At CTP we agree upon the following definition of Transcultural Psychiatry:
"Cultural psychiatry is concerned with understanding the impact of social and cultural differences and similarities on mental illness and its treatment."
We see neither culture nor mental disorders as static. When a person moves to a new country he or she brings along a cultural background consisting of norms, values and specific patterns of behaviour and interaction that may differ from the new host country. The new host country however provides another framework for behaviour and interaction which leads to the creation of new patterns.

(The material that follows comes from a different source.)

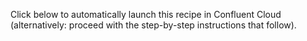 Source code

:Click below to automatically launch this recipe in Confluent Cloud (alternatively: proceed with the step-by-step instructions that follow).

The interlink between culture and mental disorders is described in the Diagnostic and Statistical Manual of Mental Disorders, fifth edition (DSM-5):
"Mental disorders are defined in relation to cultural, social, and familial norms and values. Culture provides interpretive frameworks that shape the experience and expression of the symptoms, signs, and behaviours that are the criteria for diagnosis."
Hence, the encounter between the clinician and the migrant patient becomes of utmost importance. A patient-centered approach allows openness to facilitate mutual understanding and trust, making it possible to create a patient-clinician alliance which is necessary for successful treatment. This requires a specific framework for understanding cultural differences in the staff working with this patient group. This is commonly referred to as cultural competencies.
The Cultural Formulation Interview (CFI) is an example of a tool developed to identify and cover the cultural issues and context of the patient.
As studies on the CFI and cultural competencies are scarce, we are conducting research aiming to provide new important knowledge about how cultural differences in the clinical encounter are understood and managed, and how they impact the treatment we offer.
 The concepts Transcultural-, Cultural-, and Cross-cultural Psychiatry are equated.
 Bhugra, Dinesh & Kamaldeep Bhui (eds): Textbook of Cultural Psychiatry (Cambridge University Press 2007).
 In the Diagnostic and Statistical Manual of Mental Disorders, fifth edition (DSM-5), a mental disorder is defined as "a syndrome characterized by clinically significant disturbance in an individual's cognition, emotion regulation, or behaviour that reflects a dysfunction in the psychological, biological, or developmental processes underlying mental functioning."